Since 2021, the Trent Centre for Aging & Society has put a focus on sharing research that highlights the experiences, opportunities, and challenges of Indigenous aging. Through this, TCAS has developed an ongoing partnership with the Chanie Wenjack School for Indigenous Studies to bring Indigenous scholars to Trent. Check out some of the past events on Indigenous aging!

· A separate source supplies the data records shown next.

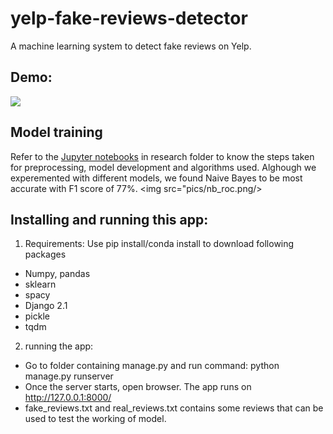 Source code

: # yelp-fake-reviews-detector
A machine learning system to detect fake reviews on Yelp.

## Demo:
<img src="pics/app_demo.gif"/>

## Model training
Refer to the <a href="">Jupyter notebooks</a> in research folder to know the steps taken for preprocessing, model development and algorithms used.
Alghough we experemented with different models, we found Naive Bayes to be most accurate with F1 score of 77%.
<img src="pics/nb_roc.png/>

## Installing and running this app:
1. Requirements:
Use pip install/conda install to download following packages
  - Numpy, pandas
  - sklearn
  - spacy
  - Django 2.1
  - pickle
  - tqdm
  
 2. running the app:
  - Go to folder containing manage.py and run command: python manage.py runserver
  - Once the server starts, open browser. The app runs on http://127.0.0.1:8000/
  - fake_reviews.txt and real_reviews.txt contains some reviews that can be used to test the working of model.
  
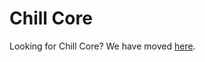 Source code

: # Chill Core

Looking for Chill Core? We have moved [here](https://github.com/leapfrogtechnology/chill).
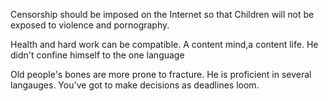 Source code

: Censorship should be imposed on the Internet so that Children will not be exposed to violence and pornography.

Health and hard work can be compatible.
A content mind,a content life.
He didn't confine himself to the one language

Old people's bones are more prone to fracture.
He is proficient in several langauges.
You've got to make decisions as deadlines loom. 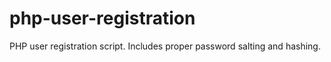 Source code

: # php-user-registration
PHP user registration script. Includes proper password salting and hashing.
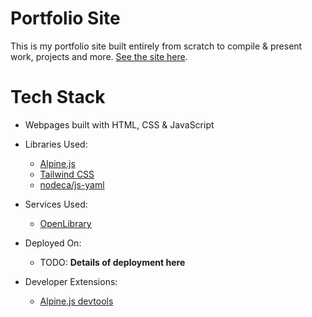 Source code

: # Portfolio Site
This is my portfolio site built entirely from scratch to compile & present work, projects and more. [See the site here](https://charlie.onl).

# Tech Stack
- Webpages built with HTML, CSS & JavaScript
- Libraries Used:
    - [Alpine.js](https://alpinejs.dev/essentials/installation)
    - [Tailwind CSS](https://tailwindcss.com/)
    - [nodeca/js-yaml](https://github.com/nodeca/js-yaml)

- Services Used:
    - [OpenLibrary](https://openlibrary.org/)

- Deployed On:
    - TODO: **Details of deployment here**

- Developer Extensions:
    - [Alpine.js devtools](https://chrome.google.com/webstore/detail/alpinejs-devtools/fopaemeedckajflibkpifppcankfmbhk/related)
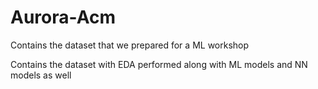 # Aurora-Acm

<p>Contains the dataset that we prepared for a ML workshop</p>
<p>Contains the dataset with EDA performed along with ML models and NN models as well</p>
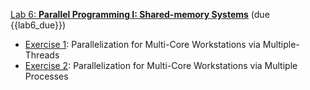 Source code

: [Lab 6: **Parallel Programming I: Shared-memory Systems**](https://github.com/PsuAstro528/lab6) (due {{lab6_due}})

- [Exercise 1](https://psuastro528.github.io/lab6-start/ex1.html): Parallelization for Multi-Core Workstations via Multiple-Threads
- [Exercise 2](https://github.com/PsuAstro528/lab6-dev/blob/main/ex2.ipynb): Parallelization for Multi-Core Workstations via Multiple Processes
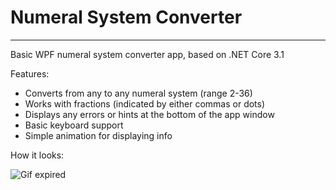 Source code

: # Numeral System Converter
___
Basic WPF numeral system converter app, based on .NET Core 3.1

Features:
* Converts from any to any numeral system (range 2-36)
* Works with fractions (indicated by either commas or dots)
* Displays any errors or hints at the bottom of the app window
* Basic keyboard support
* Simple animation for displaying info

How it looks:

![Gif expired](https://i.imgur.com/0GDE3m8.gif)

The Indigenous Elsewhere of Aging: Elder Epistemologies for Decolonial Futures
The 2022 Stephen Katz Distinguished Visiting Scholar in Interdisciplinary Aging Studies was held on Thursday October 6th in the Gathering Space at Trent University. In her public lecture Dr. Sandy Grande (University of Connecticut) reimagined global aging as a site of possibility; as a conceptual opening for rethinking the central dichotomies and contradictions of contemporary society built on the exigencies of capital and settler hegemony: the centrality of work to existence; of economic growth to production; of age to declining yield, and ultimately of life beyond the productivist logics of capital. In so doing, she considered how the lives, knowledge and care of Indigenous Elders help to structure conditions for societal renewal. Her central claim was that Elder epistemologies will become increasingly important as we work collectively to create new possibilities for anti-racist and decolonial futures.
Watch the lecture here!
Indigenous Insights: Aging with Grace (Elders Gathering Pre-Conference Event)
In February 2022, the Chanie Wenjack School for Indigenous Studies in collaboration with TCAS held the Elders Gathering pre-conference event, "Aging with Grace." The event featured keynote speaker Cliff Whetung from Curve Lake First Nation, followed by panelists, Professor Emeritus Shirley Williams, Dan Longboat, and Janette Corston to discuss their experiences combined with Cliff's research.
Watch the panel here!
Aging & Society Seminar Series: Decolonizing Dementia
The 2021 Aging & Society Seminar Series, in partnership with the Chanie Wenjack School for Indigenous Studies featured a talk by Cliff Whetung, a fourth year Ph.D. student at New York University's Silver School of Social Work. In his talk, Cliff discussed and critiqued existing research about Indigenous cognitive health and its connection to colonialist perspectives. He then considered tangible steps toward the equitable inclusion of Indigenous older adults in cognitive health research, policy, and intervention.
Watch the seminar here!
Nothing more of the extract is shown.